#### [Required action]
Transcribe the following records exactly, images excluded.

#### [Record set]
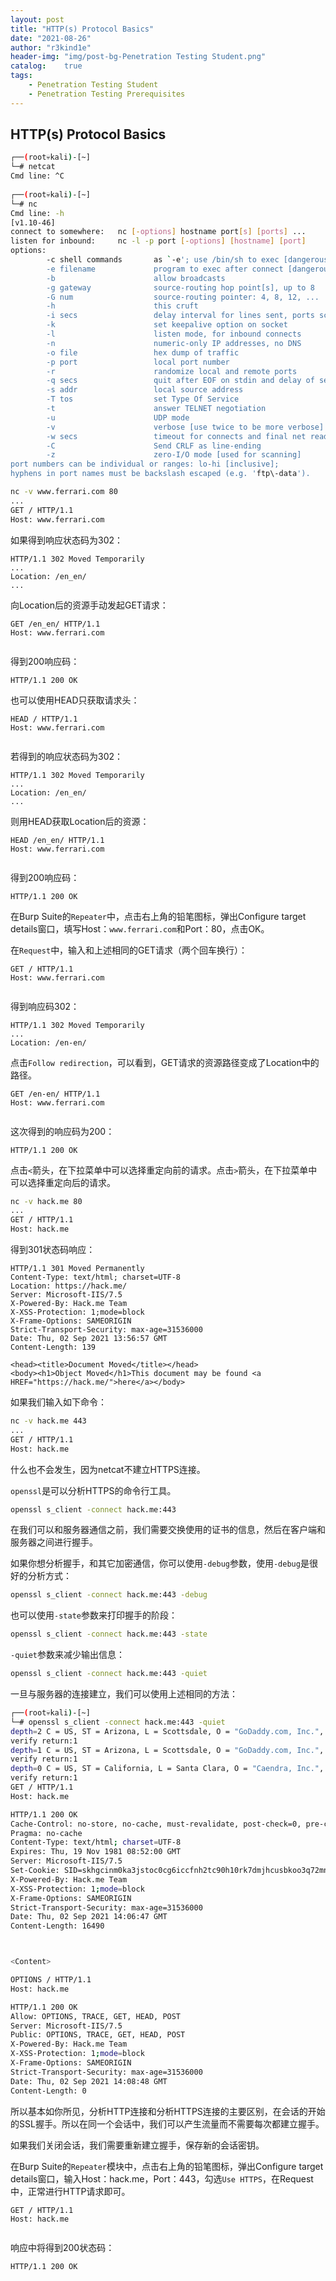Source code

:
 ```yaml
---
layout: post
title: "HTTP(s) Protocol Basics"
date: "2021-08-26"
author: "r3kind1e"
header-img: "img/post-bg-Penetration Testing Student.png"
catalog:    true
tags: 
    - Penetration Testing Student
    - Penetration Testing Prerequisites
---
```

## HTTP(s) Protocol Basics

```bash
┌──(root💀kali)-[~]
└─# netcat           
Cmd line: ^C
                                                                                                                                                                                                                                             
┌──(root💀kali)-[~]
└─# nc                                                                                                                                                                                                                                   1 ⨯
Cmd line: -h
[v1.10-46]
connect to somewhere:   nc [-options] hostname port[s] [ports] ... 
listen for inbound:     nc -l -p port [-options] [hostname] [port]
options:
        -c shell commands       as `-e'; use /bin/sh to exec [dangerous!!]
        -e filename             program to exec after connect [dangerous!!]
        -b                      allow broadcasts
        -g gateway              source-routing hop point[s], up to 8
        -G num                  source-routing pointer: 4, 8, 12, ...
        -h                      this cruft
        -i secs                 delay interval for lines sent, ports scanned
        -k                      set keepalive option on socket
        -l                      listen mode, for inbound connects
        -n                      numeric-only IP addresses, no DNS
        -o file                 hex dump of traffic
        -p port                 local port number
        -r                      randomize local and remote ports
        -q secs                 quit after EOF on stdin and delay of secs
        -s addr                 local source address
        -T tos                  set Type Of Service
        -t                      answer TELNET negotiation
        -u                      UDP mode
        -v                      verbose [use twice to be more verbose]
        -w secs                 timeout for connects and final net reads
        -C                      Send CRLF as line-ending
        -z                      zero-I/O mode [used for scanning]
port numbers can be individual or ranges: lo-hi [inclusive];
hyphens in port names must be backslash escaped (e.g. 'ftp\-data').
```

```bash
nc -v www.ferrari.com 80
...
GET / HTTP/1.1
Host: www.ferrari.com


```

如果得到响应状态码为302：

```http
HTTP/1.1 302 Moved Temporarily
...
Location: /en_en/
...
```

向Location后的资源手动发起GET请求：

```http
GET /en_en/ HTTP/1.1
Host: www.ferrari.com


```

得到200响应码：

```http
HTTP/1.1 200 OK
```



也可以使用HEAD只获取请求头：

```http
HEAD / HTTP/1.1
Host: www.ferrari.com


```

若得到的响应状态码为302：

```http
HTTP/1.1 302 Moved Temporarily
...
Location: /en_en/
...
```

则用HEAD获取Location后的资源：

```http
HEAD /en_en/ HTTP/1.1
Host: www.ferrari.com


```

得到200响应码：

```http
HTTP/1.1 200 OK
```

在Burp Suite的`Repeater`中，点击右上角的铅笔图标，弹出Configure target details窗口，填写Host：`www.ferrari.com`和Port：80，点击OK。

在`Request`中，输入和上述相同的GET请求（两个回车换行）：

```http
GET / HTTP/1.1
Host: www.ferrari.com


```

得到响应码302：

```http
HTTP/1.1 302 Moved Temporarily
...
Location: /en-en/
```

点击`Follow redirection`，可以看到，GET请求的资源路径变成了Location中的路径。

```http
GET /en-en/ HTTP/1.1
Host: www.ferrari.com


```

这次得到的响应码为200：

```http
HTTP/1.1 200 OK
```

点击`<`箭头，在下拉菜单中可以选择重定向前的请求。点击`>`箭头，在下拉菜单中可以选择重定向后的请求。



```bash
nc -v hack.me 80
...
GET / HTTP/1.1
Host: hack.me
```

得到301状态码响应：

```http
HTTP/1.1 301 Moved Permanently
Content-Type: text/html; charset=UTF-8
Location: https://hack.me/
Server: Microsoft-IIS/7.5
X-Powered-By: Hack.me Team
X-XSS-Protection: 1;mode=block
X-Frame-Options: SAMEORIGIN
Strict-Transport-Security: max-age=31536000
Date: Thu, 02 Sep 2021 13:56:57 GMT
Content-Length: 139

<head><title>Document Moved</title></head>
<body><h1>Object Moved</h1>This document may be found <a HREF="https://hack.me/">here</a></body>
```

如果我们输入如下命令：

```bash
nc -v hack.me 443
...
GET / HTTP/1.1
Host: hack.me
```

什么也不会发生，因为netcat不建立HTTPS连接。

`openssl`是可以分析HTTPS的命令行工具。

```bash
openssl s_client -connect hack.me:443
```

在我们可以和服务器通信之前，我们需要交换使用的证书的信息，然后在客户端和服务器之间进行握手。

如果你想分析握手，和其它加密通信，你可以使用`-debug`参数，使用`-debug`是很好的分析方式：

```bash
openssl s_client -connect hack.me:443 -debug
```

也可以使用`-state`参数来打印握手的阶段：

```bash
openssl s_client -connect hack.me:443 -state
```

`-quiet`参数来减少输出信息：

```bash
openssl s_client -connect hack.me:443 -quiet
```

一旦与服务器的连接建立，我们可以使用上述相同的方法：

```bash
┌──(root💀kali)-[~]
└─# openssl s_client -connect hack.me:443 -quiet
depth=2 C = US, ST = Arizona, L = Scottsdale, O = "GoDaddy.com, Inc.", CN = Go Daddy Root Certificate Authority - G2
verify return:1
depth=1 C = US, ST = Arizona, L = Scottsdale, O = "GoDaddy.com, Inc.", OU = http://certs.godaddy.com/repository/, CN = Go Daddy Secure Certificate Authority - G2
verify return:1
depth=0 C = US, ST = California, L = Santa Clara, O = "Caendra, Inc.", CN = *.hack.me
verify return:1
GET / HTTP/1.1
Host: hack.me

HTTP/1.1 200 OK
Cache-Control: no-store, no-cache, must-revalidate, post-check=0, pre-check=0
Pragma: no-cache
Content-Type: text/html; charset=UTF-8
Expires: Thu, 19 Nov 1981 08:52:00 GMT
Server: Microsoft-IIS/7.5
Set-Cookie: SID=skhgcinm0ka3jstoc0cg6iccfnh2tc90h10rk7dmjhcusbkoo3q72mn5b9jcbggvne8tologi6q7da2ndh6lt479g79ond3i7vblae3; expires=Fri, 03-Sep-2021 14:06:47 GMT; Max-Age=86400; path=/; secure; HttpOnly
X-Powered-By: Hack.me Team
X-XSS-Protection: 1;mode=block
X-Frame-Options: SAMEORIGIN
Strict-Transport-Security: max-age=31536000
Date: Thu, 02 Sep 2021 14:06:47 GMT
Content-Length: 16490



<Content>

OPTIONS / HTTP/1.1
Host: hack.me

HTTP/1.1 200 OK
Allow: OPTIONS, TRACE, GET, HEAD, POST
Server: Microsoft-IIS/7.5
Public: OPTIONS, TRACE, GET, HEAD, POST
X-Powered-By: Hack.me Team
X-XSS-Protection: 1;mode=block
X-Frame-Options: SAMEORIGIN
Strict-Transport-Security: max-age=31536000
Date: Thu, 02 Sep 2021 14:08:48 GMT
Content-Length: 0

```

所以基本如你所见，分析HTTP连接和分析HTTPS连接的主要区别，在会话的开始的SSL握手。所以在同一个会话中，我们可以产生流量而不需要每次都建立握手。

如果我们关闭会话，我们需要重新建立握手，保存新的会话密钥。

在Burp Suite的`Repeater`模块中，点击右上角的铅笔图标，弹出Configure target details窗口，输入Host：hack.me，Port：443，勾选`Use HTTPS`，在Request中，正常进行HTTP请求即可。

```http
GET / HTTP/1.1
Host: hack.me


```

响应中将得到200状态码：

```http
HTTP/1.1 200 OK
```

#### [Task solution]
Source code

:
 ```yaml
---
layout: post
title: "HTTP(s) Protocol Basics"
date: "2021-08-26"
author: "r3kind1e"
header-img: "img/post-bg-Penetration Testing Student.png"
catalog:    true
tags: 
    - Penetration Testing Student
    - Penetration Testing Prerequisites
---
```

## HTTP(s) Protocol Basics

```bash
┌──(root💀kali)-[~]
└─# netcat           
Cmd line: ^C
                                                                                                                                                                                                                                             
┌──(root💀kali)-[~]
└─# nc                                                                                                                                                                                                                                   1 ⨯
Cmd line: -h
[v1.10-46]
connect to somewhere:   nc [-options] hostname port[s] [ports] ... 
listen for inbound:     nc -l -p port [-options] [hostname] [port]
options:
        -c shell commands       as `-e'; use /bin/sh to exec [dangerous!!]
        -e filename             program to exec after connect [dangerous!!]
        -b                      allow broadcasts
        -g gateway              source-routing hop point[s], up to 8
        -G num                  source-routing pointer: 4, 8, 12, ...
        -h                      this cruft
        -i secs                 delay interval for lines sent, ports scanned
        -k                      set keepalive option on socket
        -l                      listen mode, for inbound connects
        -n                      numeric-only IP addresses, no DNS
        -o file                 hex dump of traffic
        -p port                 local port number
        -r                      randomize local and remote ports
        -q secs                 quit after EOF on stdin and delay of secs
        -s addr                 local source address
        -T tos                  set Type Of Service
        -t                      answer TELNET negotiation
        -u                      UDP mode
        -v                      verbose [use twice to be more verbose]
        -w secs                 timeout for connects and final net reads
        -C                      Send CRLF as line-ending
        -z                      zero-I/O mode [used for scanning]
port numbers can be individual or ranges: lo-hi [inclusive];
hyphens in port names must be backslash escaped (e.g. 'ftp\-data').
```

```bash
nc -v www.ferrari.com 80
...
GET / HTTP/1.1
Host: www.ferrari.com


```

如果得到响应状态码为302：

```http
HTTP/1.1 302 Moved Temporarily
...
Location: /en_en/
...
```

向Location后的资源手动发起GET请求：

```http
GET /en_en/ HTTP/1.1
Host: www.ferrari.com


```

得到200响应码：

```http
HTTP/1.1 200 OK
```



也可以使用HEAD只获取请求头：

```http
HEAD / HTTP/1.1
Host: www.ferrari.com


```

若得到的响应状态码为302：

```http
HTTP/1.1 302 Moved Temporarily
...
Location: /en_en/
...
```

则用HEAD获取Location后的资源：

```http
HEAD /en_en/ HTTP/1.1
Host: www.ferrari.com


```

得到200响应码：

```http
HTTP/1.1 200 OK
```

在Burp Suite的`Repeater`中，点击右上角的铅笔图标，弹出Configure target details窗口，填写Host：`www.ferrari.com`和Port：80，点击OK。

在`Request`中，输入和上述相同的GET请求（两个回车换行）：

```http
GET / HTTP/1.1
Host: www.ferrari.com


```

得到响应码302：

```http
HTTP/1.1 302 Moved Temporarily
...
Location: /en-en/
```

点击`Follow redirection`，可以看到，GET请求的资源路径变成了Location中的路径。

```http
GET /en-en/ HTTP/1.1
Host: www.ferrari.com


```

这次得到的响应码为200：

```http
HTTP/1.1 200 OK
```

点击`<`箭头，在下拉菜单中可以选择重定向前的请求。点击`>`箭头，在下拉菜单中可以选择重定向后的请求。



```bash
nc -v hack.me 80
...
GET / HTTP/1.1
Host: hack.me
```

得到301状态码响应：

```http
HTTP/1.1 301 Moved Permanently
Content-Type: text/html; charset=UTF-8
Location: https://hack.me/
Server: Microsoft-IIS/7.5
X-Powered-By: Hack.me Team
X-XSS-Protection: 1;mode=block
X-Frame-Options: SAMEORIGIN
Strict-Transport-Security: max-age=31536000
Date: Thu, 02 Sep 2021 13:56:57 GMT
Content-Length: 139

<head><title>Document Moved</title></head>
<body><h1>Object Moved</h1>This document may be found <a HREF="https://hack.me/">here</a></body>
```

如果我们输入如下命令：

```bash
nc -v hack.me 443
...
GET / HTTP/1.1
Host: hack.me
```

什么也不会发生，因为netcat不建立HTTPS连接。

`openssl`是可以分析HTTPS的命令行工具。

```bash
openssl s_client -connect hack.me:443
```

在我们可以和服务器通信之前，我们需要交换使用的证书的信息，然后在客户端和服务器之间进行握手。

如果你想分析握手，和其它加密通信，你可以使用`-debug`参数，使用`-debug`是很好的分析方式：

```bash
openssl s_client -connect hack.me:443 -debug
```

也可以使用`-state`参数来打印握手的阶段：

```bash
openssl s_client -connect hack.me:443 -state
```

`-quiet`参数来减少输出信息：

```bash
openssl s_client -connect hack.me:443 -quiet
```

一旦与服务器的连接建立，我们可以使用上述相同的方法：

```bash
┌──(root💀kali)-[~]
└─# openssl s_client -connect hack.me:443 -quiet
depth=2 C = US, ST = Arizona, L = Scottsdale, O = "GoDaddy.com, Inc.", CN = Go Daddy Root Certificate Authority - G2
verify return:1
depth=1 C = US, ST = Arizona, L = Scottsdale, O = "GoDaddy.com, Inc.", OU = http://certs.godaddy.com/repository/, CN = Go Daddy Secure Certificate Authority - G2
verify return:1
depth=0 C = US, ST = California, L = Santa Clara, O = "Caendra, Inc.", CN = *.hack.me
verify return:1
GET / HTTP/1.1
Host: hack.me

HTTP/1.1 200 OK
Cache-Control: no-store, no-cache, must-revalidate, post-check=0, pre-check=0
Pragma: no-cache
Content-Type: text/html; charset=UTF-8
Expires: Thu, 19 Nov 1981 08:52:00 GMT
Server: Microsoft-IIS/7.5
Set-Cookie: SID=skhgcinm0ka3jstoc0cg6iccfnh2tc90h10rk7dmjhcusbkoo3q72mn5b9jcbggvne8tologi6q7da2ndh6lt479g79ond3i7vblae3; expires=Fri, 03-Sep-2021 14:06:47 GMT; Max-Age=86400; path=/; secure; HttpOnly
X-Powered-By: Hack.me Team
X-XSS-Protection: 1;mode=block
X-Frame-Options: SAMEORIGIN
Strict-Transport-Security: max-age=31536000
Date: Thu, 02 Sep 2021 14:06:47 GMT
Content-Length: 16490



<Content>

OPTIONS / HTTP/1.1
Host: hack.me

HTTP/1.1 200 OK
Allow: OPTIONS, TRACE, GET, HEAD, POST
Server: Microsoft-IIS/7.5
Public: OPTIONS, TRACE, GET, HEAD, POST
X-Powered-By: Hack.me Team
X-XSS-Protection: 1;mode=block
X-Frame-Options: SAMEORIGIN
Strict-Transport-Security: max-age=31536000
Date: Thu, 02 Sep 2021 14:08:48 GMT
Content-Length: 0

```

所以基本如你所见，分析HTTP连接和分析HTTPS连接的主要区别，在会话的开始的SSL握手。所以在同一个会话中，我们可以产生流量而不需要每次都建立握手。

如果我们关闭会话，我们需要重新建立握手，保存新的会话密钥。

在Burp Suite的`Repeater`模块中，点击右上角的铅笔图标，弹出Configure target details窗口，输入Host：hack.me，Port：443，勾选`Use HTTPS`，在Request中，正常进行HTTP请求即可。

```http
GET / HTTP/1.1
Host: hack.me


```

响应中将得到200状态码：

```http
HTTP/1.1 200 OK
```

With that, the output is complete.